The path to decreasing emissions across IT
ESG has become a critical area for businesses to meet customer demands and mitigate climate change. What steps can organizations take to decrease emissions across their IT infrastructure?
  • Michael Belfiore
  • 11/05/2021
The path to decreasing emissions across IT
Lenovo, Microsoft, Amazon, and British Airways are among a growing list of global companies committed to reducing their carbon emissions. It’s an imperative imposed by the dire consequences laid out by the UN’s Intergovernmental Panel on Climate Change if greenhouse gas emissions warm the planet by an average of 1.5 degrees Celsius above pre-industrial levels. In the last few years of increasing heat, flooding, and other climate-related impacts, the corporate world’s focus on environmental, social, and governance (ESG) practices has become more than just marketing hype. It’s now seen by organizations large and small as critical heading off an existential threat.
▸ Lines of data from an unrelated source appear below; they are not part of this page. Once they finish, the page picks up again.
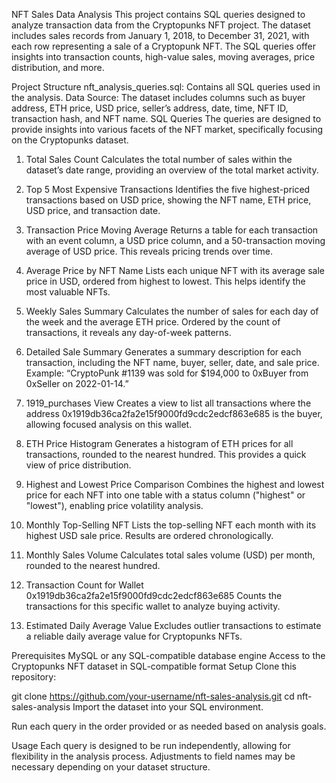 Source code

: NFT Sales Data Analysis
This project contains SQL queries designed to analyze transaction data from the Cryptopunks NFT project. The dataset includes sales records from January 1, 2018, to December 31, 2021, with each row representing a sale of a Cryptopunk NFT. The SQL queries offer insights into transaction counts, high-value sales, moving averages, price distribution, and more.

Project Structure
nft_analysis_queries.sql: Contains all SQL queries used in the analysis.
Data Source: The dataset includes columns such as buyer address, ETH price, USD price, seller’s address, date, time, NFT ID, transaction hash, and NFT name.
SQL Queries
The queries are designed to provide insights into various facets of the NFT market, specifically focusing on the Cryptopunks dataset.

1. Total Sales Count
Calculates the total number of sales within the dataset’s date range, providing an overview of the total market activity.

2. Top 5 Most Expensive Transactions
Identifies the five highest-priced transactions based on USD price, showing the NFT name, ETH price, USD price, and transaction date.

3. Transaction Price Moving Average
Returns a table for each transaction with an event column, a USD price column, and a 50-transaction moving average of USD price. This reveals pricing trends over time.

4. Average Price by NFT Name
Lists each unique NFT with its average sale price in USD, ordered from highest to lowest. This helps identify the most valuable NFTs.

5. Weekly Sales Summary
Calculates the number of sales for each day of the week and the average ETH price. Ordered by the count of transactions, it reveals any day-of-week patterns.

6. Detailed Sale Summary
Generates a summary description for each transaction, including the NFT name, buyer, seller, date, and sale price. Example:
“CryptoPunk #1139 was sold for $194,000 to 0xBuyer from 0xSeller on 2022-01-14.”

7. 1919_purchases View
Creates a view to list all transactions where the address 0x1919db36ca2fa2e15f9000fd9cdc2edcf863e685 is the buyer, allowing focused analysis on this wallet.

8. ETH Price Histogram
Generates a histogram of ETH prices for all transactions, rounded to the nearest hundred. This provides a quick view of price distribution.

9. Highest and Lowest Price Comparison
Combines the highest and lowest price for each NFT into one table with a status column ("highest" or "lowest"), enabling price volatility analysis.

10. Monthly Top-Selling NFT
Lists the top-selling NFT each month with its highest USD sale price. Results are ordered chronologically.

11. Monthly Sales Volume
Calculates total sales volume (USD) per month, rounded to the nearest hundred.

13. Transaction Count for Wallet 0x1919db36ca2fa2e15f9000fd9cdc2edcf863e685
Counts the transactions for this specific wallet to analyze buying activity.

15. Estimated Daily Average Value
Excludes outlier transactions to estimate a reliable daily average value for Cryptopunks NFTs.

Prerequisites
MySQL or any SQL-compatible database engine
Access to the Cryptopunks NFT dataset in SQL-compatible format
Setup
Clone this repository:

git clone https://github.com/your-username/nft-sales-analysis.git
cd nft-sales-analysis
Import the dataset into your SQL environment.

Run each query in the order provided or as needed based on analysis goals.

Usage
Each query is designed to be run independently, allowing for flexibility in the analysis process. Adjustments to field names may be necessary depending on your dataset structure.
But, increasingly, it’s also good for business.

What steps are organizations taking to decrease emissions across their IT infrastructure? Lenovo’s efforts to reduce greenhouse gas emissions provide a glimpse.
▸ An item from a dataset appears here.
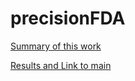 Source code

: # precisionFDA

[Summary of this work](https://github.com/TianyiSun00234/precisionFDA/blob/main/summary.pdf)

[Results and Link to main](https://github.com/Ecolab-UMN-DS4C-Challenge/precisionFDA)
Serving customers through sustainability

For Mary Jacques, Lenovo’s Director of Global Environmental Affairs and Sustainability, fostering sustainability is her life’s mission. “It is so exciting to see the level of interest in ESG grow so quickly in the past several years,” she says. Now, she says, “there has been such an increase in awareness about how an individual and organization’s actions can impact the climate. Even though it’s complicated, the impacts are tangible.”

In her work at Lenovo, Jacques sees herself as serving three constituencies: customers, investors, and employees. “Many of our customers have their own climate mitigation goals in place, and they expect us as a supplier to help support them,” she says.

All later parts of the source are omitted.